Plaintiff was also arrested for assault and battery on police officers. "An assault and battery is 'the intentional and unjustified use of force upon the person of another, however slight,' or the intentional commission of a wanton or reckless act (something more than gross negligence) causing physical or bodily injury to another." Commonwealth v. Correia, 737 N.E.2d 1264, 1265-66 (Mass. App. Ct. 2000) (citations omitted). "Under Mass. Gen. Laws ch. 265, § 13D, a person commits the offense of assault and battery on a police officer if he engages in 'purposeful and unwelcomed contact with a person the defendant knows to be a law enforcement officer actually engaged in the performance of official duties.'" LaFrenier v. Kinirey, 478 F.Supp.2d 126, 136 (D. Mass. 2007) (quoting United States v. Santos, 363 F.3d 19, 23 (1st Cir. 2004)). "Neither violence nor the use of force is an essential element of the offense." Id. "'The offensive touching may be direct, as by striking another, or it may be indirect, as by setting in motion some force or instrumentality with the intent to cause injury.'" Commonwealth v. Cohen, 771 N.E.2d 176, 178 (Mass. App. Ct. 2002) (quoting Commonwealth v. Dixon, 614 N.E.2d 1027, 1029 (Mass. App. Ct. 1993)). Ultimately, "[t]he affront to the victim's personal integrity is what makes the touching offensive." Id. (quoting Commonwealth v. Burke, 457 N.E.2d 622, 624 (Mass. 1983)).

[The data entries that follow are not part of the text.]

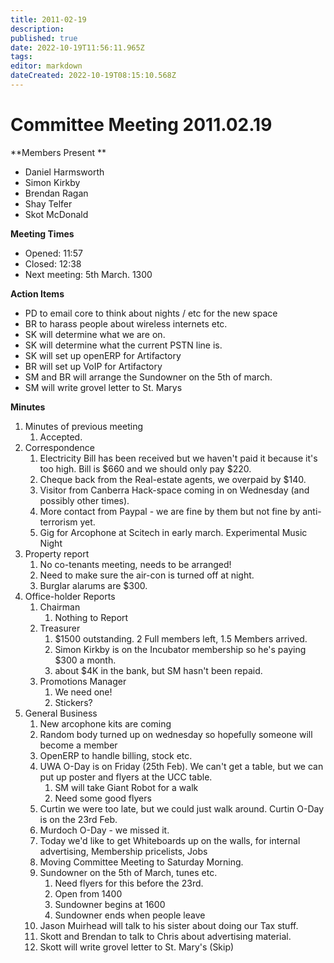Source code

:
 ```yaml
---
title: 2011-02-19
description: 
published: true
date: 2022-10-19T11:56:11.965Z
tags: 
editor: markdown
dateCreated: 2022-10-19T08:15:10.568Z
---
```


# Committee Meeting 2011.02.19

\*\*Members Present \*\*

-   Daniel Harmsworth
-   Simon Kirkby
-   Brendan Ragan
-   Shay Telfer
-   Skot McDonald

**Meeting Times**

-   Opened: 11:57
-   Closed: 12:38
-   Next meeting: 5th March. 1300

**Action Items**

-   PD to email core to think about nights / etc for the new space
-   BR to harass people about wireless internets etc.
-   SK will determine what we are on.
-   SK will determine what the current PSTN line is.
-   SK will set up openERP for Artifactory
-   BR will set up VoIP for Artifactory
-   SM and BR will arrange the Sundowner on the 5th of march.
-   SM will write grovel letter to St. Marys

**Minutes**

1.  Minutes of previous meeting
    1.  Accepted.
2.  Correspondence
    1.  Electricity Bill has been received but we haven't paid it because it's too high. Bill is \$660 and we should only pay \$220.
    2.  Cheque back from the Real-estate agents, we overpaid by \$140.
    3.  Visitor from Canberra Hack-space coming in on Wednesday (and possibly other times).
    4.  More contact from Paypal - we are fine by them but not fine by anti-terrorism yet.
    5.  Gig for Arcophone at Scitech in early march. Experimental Music Night
3.  Property report
    1.  No co-tenants meeting, needs to be arranged!
    2.  Need to make sure the air-con is turned off at night.
    3.  Burglar alarums are \$300.
4.  Office-holder Reports
    1.  Chairman
        1.  Nothing to Report
    2.  Treasurer
        1.  \$1500 outstanding. 2 Full members left, 1.5 Members arrived.
        2.  Simon Kirkby is on the Incubator membership so he's paying \$300 a month.
        3.  about \$4K in the bank, but SM hasn't been repaid.
    3.  Promotions Manager
        1.  We need one!
        2.  Stickers?
5.  General Business
    1.  New arcophone kits are coming
    2.  Random body turned up on wednesday so hopefully someone will become a member
    3.  OpenERP to handle billing, stock etc.
    4.  UWA O-Day is on Friday (25th Feb). We can't get a table, but we can put up poster and flyers at the UCC table.
        1.  SM will take Giant Robot for a walk
        2.  Need some good flyers
    5.  Curtin we were too late, but we could just walk around. Curtin O-Day is on the 23rd Feb.
    6.  Murdoch O-Day - we missed it.
    7.  Today we'd like to get Whiteboards up on the walls, for internal advertising, Membership pricelists, Jobs
    8.  Moving Committee Meeting to Saturday Morning.
    9.  Sundowner on the 5th of March, tunes etc.
        1.  Need flyers for this before the 23rd.
        2.  Open from 1400
        3.  Sundowner begins at 1600
        4.  Sundowner ends when people leave
    10. Jason Muirhead will talk to his sister about doing our Tax stuff.
    11. Skott and Brendan to talk to Chris about advertising material.
    12. Skott will write grovel letter to St. Mary's (Skip)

The evidence raises a factual question as to whether Plaintiff committed an assault and battery on the police officers by initiating contact with Defendants. The Pride Station CCTV video does not clearly depict the interaction between Plaintiff and Defendants at the critical time (Dkt. No. 27-11 at 10:30:54 A.M. to 10:30:59 A.M.). The video recording shows Defendants standing together blocking Plaintiff's direct path to the car (Dkt. No. 27-4 at 72; Dkt. No. 27-11 at 10:30:54 A.M.). According to Defendants, Plaintiff touched them as she attempted to get past them to reach the car which contained evidence (Dkt. No. 27-4 at 49-53, 55-56, 73-74; Dkt. No. 27-6 at 30, 33-36, 41-44; Dkt. No. 27-9 at 17-18). While awaiting booking, Plaintiff told B.G. that she "resisted" and did not "turn[] around and leave[]" (Dkt. No. 27-12 at 10:47:11 A.M.; Dkt. No. 30 ¶ 90). Plaintiff, on the other hand, asserts that Defendants seized her as she tried to walk around Mazzaferro to get closer to the car (Dkt. No. 27-1 at 78-79; Dkt. No. 31 ¶¶ 54-57). She did not believe that she came into contact with Defendants before they "grabbed" her (Dkt. No. 27-1 at 87). While awaiting booking, Plaintiff told B.G., "I've done nothing" (Dkt. No. 27-12 at 10:47:11 A.M.; Dkt. No. 30 ¶ 90).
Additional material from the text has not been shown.